> _TASK DETAILS_: Omit every picture and write out the rest of the records exactly.

> _SOURCE MATERIAL_:
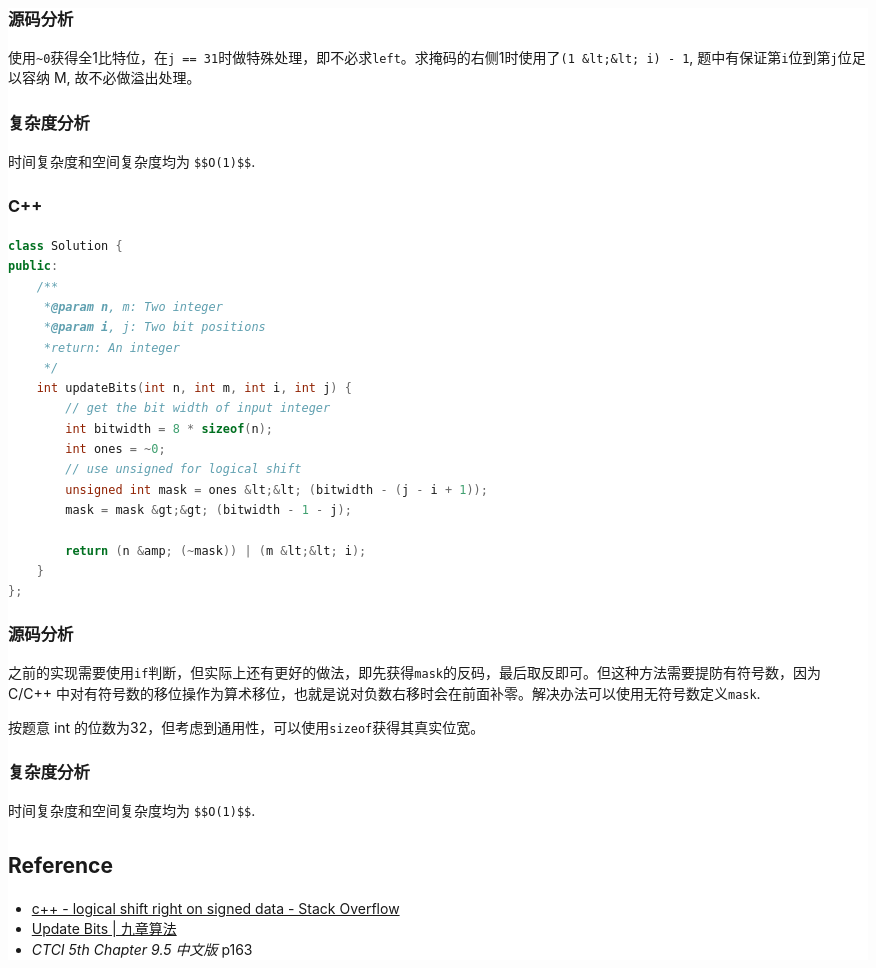 ### 源码分析

使用`~0`获得全1比特位，在`j == 31`时做特殊处理，即不必求`left`。求掩码的右侧1时使用了`(1 &lt;&lt; i) - 1`, 题中有保证第`i`位到第`j`位足以容纳 M, 故不必做溢出处理。

### 复杂度分析

时间复杂度和空间复杂度均为 `$$O(1)$$`.

### C++

```c++
class Solution {
public:
    /**
     *@param n, m: Two integer
     *@param i, j: Two bit positions
     *return: An integer
     */
    int updateBits(int n, int m, int i, int j) {
        // get the bit width of input integer
        int bitwidth = 8 * sizeof(n);
        int ones = ~0;
        // use unsigned for logical shift
        unsigned int mask = ones &lt;&lt; (bitwidth - (j - i + 1));
        mask = mask &gt;&gt; (bitwidth - 1 - j);

        return (n &amp; (~mask)) | (m &lt;&lt; i);
    }
};
```

### 源码分析

之前的实现需要使用`if`判断，但实际上还有更好的做法，即先获得`mask`的反码，最后取反即可。但这种方法需要提防有符号数，因为 C/C++ 中对有符号数的移位操作为算术移位，也就是说对负数右移时会在前面补零。解决办法可以使用无符号数定义`mask`.

按题意 int 的位数为32，但考虑到通用性，可以使用`sizeof`获得其真实位宽。

### 复杂度分析

时间复杂度和空间复杂度均为 `$$O(1)$$`.

## Reference

- [c++ - logical shift right on signed data - Stack Overflow](http://stackoverflow.com/questions/13221369/logical-shift-right-on-signed-data)
- [Update Bits | 九章算法](http://www.jiuzhang.com/solutions/update-bits/)
- *CTCI 5th Chapter 9.5 中文版* p163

> _FINISHED TASK_:
 ### 源码分析

使用`~0`获得全1比特位，在`j == 31`时做特殊处理，即不必求`left`。求掩码的右侧1时使用了`(1 &lt;&lt; i) - 1`, 题中有保证第`i`位到第`j`位足以容纳 M, 故不必做溢出处理。

### 复杂度分析

时间复杂度和空间复杂度均为 `$$O(1)$$`.

### C++

```c++
class Solution {
public:
    /**
     *@param n, m: Two integer
     *@param i, j: Two bit positions
     *return: An integer
     */
    int updateBits(int n, int m, int i, int j) {
        // get the bit width of input integer
        int bitwidth = 8 * sizeof(n);
        int ones = ~0;
        // use unsigned for logical shift
        unsigned int mask = ones &lt;&lt; (bitwidth - (j - i + 1));
        mask = mask &gt;&gt; (bitwidth - 1 - j);

        return (n &amp; (~mask)) | (m &lt;&lt; i);
    }
};
```

### 源码分析

之前的实现需要使用`if`判断，但实际上还有更好的做法，即先获得`mask`的反码，最后取反即可。但这种方法需要提防有符号数，因为 C/C++ 中对有符号数的移位操作为算术移位，也就是说对负数右移时会在前面补零。解决办法可以使用无符号数定义`mask`.

按题意 int 的位数为32，但考虑到通用性，可以使用`sizeof`获得其真实位宽。

### 复杂度分析

时间复杂度和空间复杂度均为 `$$O(1)$$`.

## Reference

- [c++ - logical shift right on signed data - Stack Overflow](http://stackoverflow.com/questions/13221369/logical-shift-right-on-signed-data)
- [Update Bits | 九章算法](http://www.jiuzhang.com/solutions/update-bits/)
- *CTCI 5th Chapter 9.5 中文版* p163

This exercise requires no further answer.